▸ **Work to be completed**:
How many lines in the data below contain the string "TypeScript"? Answer with the number only.

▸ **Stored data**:
»»
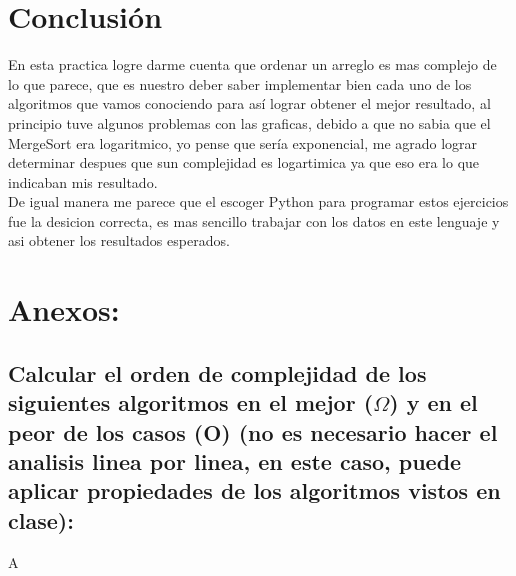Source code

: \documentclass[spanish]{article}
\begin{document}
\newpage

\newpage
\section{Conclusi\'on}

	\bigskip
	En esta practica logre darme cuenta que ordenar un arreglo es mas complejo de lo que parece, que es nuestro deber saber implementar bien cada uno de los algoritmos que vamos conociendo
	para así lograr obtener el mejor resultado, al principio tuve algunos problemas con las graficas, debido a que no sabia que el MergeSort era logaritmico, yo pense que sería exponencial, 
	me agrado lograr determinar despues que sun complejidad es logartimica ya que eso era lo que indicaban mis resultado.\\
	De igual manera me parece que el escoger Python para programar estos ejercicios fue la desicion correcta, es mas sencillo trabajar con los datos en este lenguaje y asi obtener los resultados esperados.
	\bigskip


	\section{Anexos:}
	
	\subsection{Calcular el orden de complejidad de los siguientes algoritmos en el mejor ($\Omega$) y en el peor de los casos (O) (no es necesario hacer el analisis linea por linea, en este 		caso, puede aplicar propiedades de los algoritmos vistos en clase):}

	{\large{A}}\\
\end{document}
««
»»
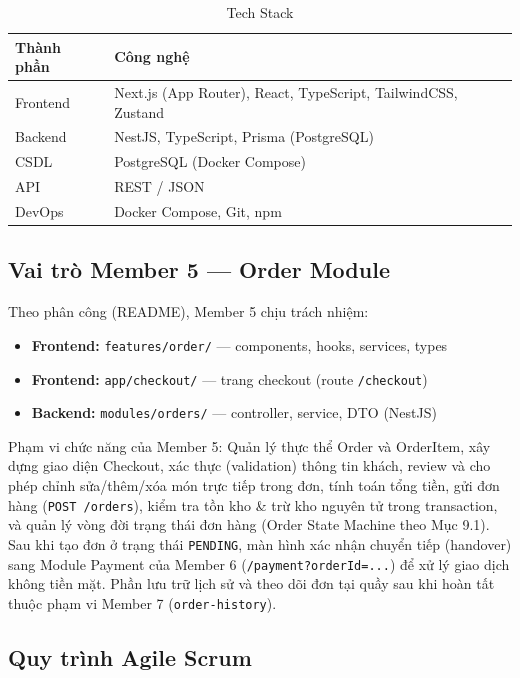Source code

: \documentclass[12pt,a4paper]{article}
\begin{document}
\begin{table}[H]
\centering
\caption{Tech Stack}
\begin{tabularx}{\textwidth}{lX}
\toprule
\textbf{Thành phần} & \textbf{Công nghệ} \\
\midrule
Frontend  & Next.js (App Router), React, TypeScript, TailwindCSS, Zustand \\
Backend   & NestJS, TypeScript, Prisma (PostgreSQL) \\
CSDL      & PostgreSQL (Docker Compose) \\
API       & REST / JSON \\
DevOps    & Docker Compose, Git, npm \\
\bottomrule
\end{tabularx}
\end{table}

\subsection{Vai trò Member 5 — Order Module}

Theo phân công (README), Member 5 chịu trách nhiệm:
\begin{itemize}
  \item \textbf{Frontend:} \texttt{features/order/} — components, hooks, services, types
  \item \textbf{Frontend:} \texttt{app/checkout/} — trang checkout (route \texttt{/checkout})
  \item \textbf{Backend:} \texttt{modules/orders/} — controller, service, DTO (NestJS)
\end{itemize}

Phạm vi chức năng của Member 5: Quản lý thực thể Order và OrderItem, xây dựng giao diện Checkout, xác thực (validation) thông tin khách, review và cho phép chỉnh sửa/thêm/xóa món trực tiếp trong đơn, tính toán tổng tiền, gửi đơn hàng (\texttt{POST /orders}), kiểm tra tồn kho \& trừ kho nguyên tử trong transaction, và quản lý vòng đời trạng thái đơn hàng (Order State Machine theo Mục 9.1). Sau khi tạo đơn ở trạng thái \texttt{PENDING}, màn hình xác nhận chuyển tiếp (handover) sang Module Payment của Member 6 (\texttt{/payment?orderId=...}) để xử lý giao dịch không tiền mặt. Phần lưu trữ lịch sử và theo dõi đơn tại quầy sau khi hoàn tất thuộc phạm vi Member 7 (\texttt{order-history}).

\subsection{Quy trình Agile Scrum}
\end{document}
««
»»
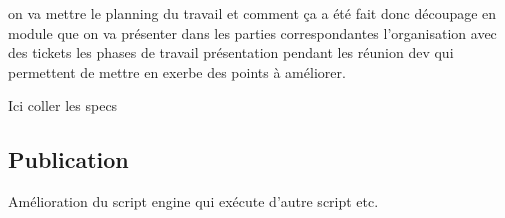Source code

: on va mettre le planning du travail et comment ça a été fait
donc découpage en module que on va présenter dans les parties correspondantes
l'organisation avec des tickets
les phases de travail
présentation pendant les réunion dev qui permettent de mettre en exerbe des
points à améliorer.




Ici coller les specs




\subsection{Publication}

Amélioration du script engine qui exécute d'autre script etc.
««
▸ **Completed task**:
2